■ BRIEF: Your answer should consist of every line in the records that holds "large".

- Opening Delimiter -

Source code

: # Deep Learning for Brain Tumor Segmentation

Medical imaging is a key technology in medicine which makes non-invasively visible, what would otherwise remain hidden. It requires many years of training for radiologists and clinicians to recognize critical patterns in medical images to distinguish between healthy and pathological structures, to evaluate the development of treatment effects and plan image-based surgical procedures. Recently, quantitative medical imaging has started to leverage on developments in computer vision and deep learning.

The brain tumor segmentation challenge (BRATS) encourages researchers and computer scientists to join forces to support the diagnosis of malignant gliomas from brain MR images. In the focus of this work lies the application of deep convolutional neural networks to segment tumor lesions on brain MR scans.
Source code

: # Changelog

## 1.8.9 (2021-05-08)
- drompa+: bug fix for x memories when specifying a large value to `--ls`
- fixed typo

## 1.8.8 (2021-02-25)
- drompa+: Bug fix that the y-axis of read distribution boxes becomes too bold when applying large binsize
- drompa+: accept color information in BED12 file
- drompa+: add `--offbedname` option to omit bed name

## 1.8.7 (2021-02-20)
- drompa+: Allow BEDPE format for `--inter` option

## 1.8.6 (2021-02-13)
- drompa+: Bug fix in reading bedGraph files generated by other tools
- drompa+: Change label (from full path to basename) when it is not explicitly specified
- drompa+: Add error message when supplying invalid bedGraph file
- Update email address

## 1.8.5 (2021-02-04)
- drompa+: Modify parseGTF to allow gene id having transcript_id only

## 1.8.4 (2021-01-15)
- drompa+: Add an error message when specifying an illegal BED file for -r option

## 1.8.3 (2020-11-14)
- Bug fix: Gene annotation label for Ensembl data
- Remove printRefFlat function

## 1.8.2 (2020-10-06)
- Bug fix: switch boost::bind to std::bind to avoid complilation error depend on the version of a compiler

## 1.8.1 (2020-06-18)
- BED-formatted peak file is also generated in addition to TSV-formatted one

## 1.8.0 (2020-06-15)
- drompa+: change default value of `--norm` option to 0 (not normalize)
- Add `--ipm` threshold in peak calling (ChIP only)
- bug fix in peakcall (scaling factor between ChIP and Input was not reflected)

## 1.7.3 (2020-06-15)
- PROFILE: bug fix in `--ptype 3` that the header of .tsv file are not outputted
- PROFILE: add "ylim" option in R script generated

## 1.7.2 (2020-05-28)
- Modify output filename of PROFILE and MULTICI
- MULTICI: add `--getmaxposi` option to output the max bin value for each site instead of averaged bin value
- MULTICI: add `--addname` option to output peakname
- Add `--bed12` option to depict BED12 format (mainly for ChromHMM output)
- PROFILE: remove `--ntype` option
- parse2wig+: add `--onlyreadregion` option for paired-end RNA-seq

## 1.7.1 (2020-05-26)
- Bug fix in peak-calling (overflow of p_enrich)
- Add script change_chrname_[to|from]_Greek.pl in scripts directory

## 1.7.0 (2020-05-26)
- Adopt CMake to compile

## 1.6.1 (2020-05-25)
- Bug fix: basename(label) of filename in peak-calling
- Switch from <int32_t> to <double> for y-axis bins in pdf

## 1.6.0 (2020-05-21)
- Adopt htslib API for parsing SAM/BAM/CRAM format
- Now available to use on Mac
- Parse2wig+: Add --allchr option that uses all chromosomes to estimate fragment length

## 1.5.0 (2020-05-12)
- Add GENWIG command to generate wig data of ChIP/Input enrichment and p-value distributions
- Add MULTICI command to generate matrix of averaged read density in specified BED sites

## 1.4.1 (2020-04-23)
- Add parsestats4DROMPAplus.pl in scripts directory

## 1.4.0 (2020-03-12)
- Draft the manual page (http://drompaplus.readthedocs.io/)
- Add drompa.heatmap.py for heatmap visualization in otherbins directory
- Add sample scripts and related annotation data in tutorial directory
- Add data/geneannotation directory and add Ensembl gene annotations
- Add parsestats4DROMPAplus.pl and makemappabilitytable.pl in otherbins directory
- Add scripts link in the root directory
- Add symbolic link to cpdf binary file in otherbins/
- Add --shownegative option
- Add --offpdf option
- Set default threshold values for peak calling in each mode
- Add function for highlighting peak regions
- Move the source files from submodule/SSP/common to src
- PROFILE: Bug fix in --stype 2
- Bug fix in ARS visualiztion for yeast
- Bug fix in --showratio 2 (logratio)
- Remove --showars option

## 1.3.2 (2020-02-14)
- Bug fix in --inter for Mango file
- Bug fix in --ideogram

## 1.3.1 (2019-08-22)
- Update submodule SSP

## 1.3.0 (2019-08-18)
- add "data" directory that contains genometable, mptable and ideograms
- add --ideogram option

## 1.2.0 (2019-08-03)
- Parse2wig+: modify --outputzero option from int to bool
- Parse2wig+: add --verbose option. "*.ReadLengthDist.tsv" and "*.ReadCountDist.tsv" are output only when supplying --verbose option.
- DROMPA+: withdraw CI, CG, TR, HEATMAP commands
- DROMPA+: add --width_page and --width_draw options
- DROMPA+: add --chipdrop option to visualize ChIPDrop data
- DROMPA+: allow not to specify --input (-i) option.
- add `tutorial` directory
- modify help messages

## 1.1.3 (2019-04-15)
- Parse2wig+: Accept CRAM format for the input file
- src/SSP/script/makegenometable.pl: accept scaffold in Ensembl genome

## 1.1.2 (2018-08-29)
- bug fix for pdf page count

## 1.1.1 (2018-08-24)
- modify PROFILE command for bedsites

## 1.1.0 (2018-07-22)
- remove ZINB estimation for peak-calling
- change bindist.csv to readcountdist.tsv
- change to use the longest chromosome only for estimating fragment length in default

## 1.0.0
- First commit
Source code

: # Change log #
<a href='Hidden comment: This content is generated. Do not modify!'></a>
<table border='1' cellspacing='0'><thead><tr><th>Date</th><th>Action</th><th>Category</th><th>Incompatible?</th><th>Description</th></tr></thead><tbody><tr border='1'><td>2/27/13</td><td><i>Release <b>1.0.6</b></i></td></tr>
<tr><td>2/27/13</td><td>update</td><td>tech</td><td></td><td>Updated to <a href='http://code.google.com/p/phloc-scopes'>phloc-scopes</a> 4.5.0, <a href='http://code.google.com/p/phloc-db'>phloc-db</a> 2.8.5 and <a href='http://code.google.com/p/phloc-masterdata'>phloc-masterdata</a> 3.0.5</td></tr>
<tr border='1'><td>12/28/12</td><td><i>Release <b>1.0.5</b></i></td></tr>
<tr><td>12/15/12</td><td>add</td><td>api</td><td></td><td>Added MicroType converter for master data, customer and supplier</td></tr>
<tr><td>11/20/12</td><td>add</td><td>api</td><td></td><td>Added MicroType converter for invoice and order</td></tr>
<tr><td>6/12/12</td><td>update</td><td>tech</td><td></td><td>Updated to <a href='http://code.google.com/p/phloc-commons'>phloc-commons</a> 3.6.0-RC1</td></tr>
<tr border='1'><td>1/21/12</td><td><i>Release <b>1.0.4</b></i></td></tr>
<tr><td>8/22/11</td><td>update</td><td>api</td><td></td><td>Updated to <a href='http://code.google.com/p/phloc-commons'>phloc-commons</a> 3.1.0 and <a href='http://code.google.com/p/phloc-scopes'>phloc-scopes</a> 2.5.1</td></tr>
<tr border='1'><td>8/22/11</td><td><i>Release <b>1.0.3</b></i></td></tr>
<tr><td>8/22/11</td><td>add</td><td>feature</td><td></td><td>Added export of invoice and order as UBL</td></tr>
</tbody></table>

- Closing Delimiter -

■ ANSWER FOR THIS EXERCISE:
- drompa+: bug fix for x memories when specifying a large value to `--ls`
- drompa+: Bug fix that the y-axis of read distribution boxes becomes too bold when applying large binsize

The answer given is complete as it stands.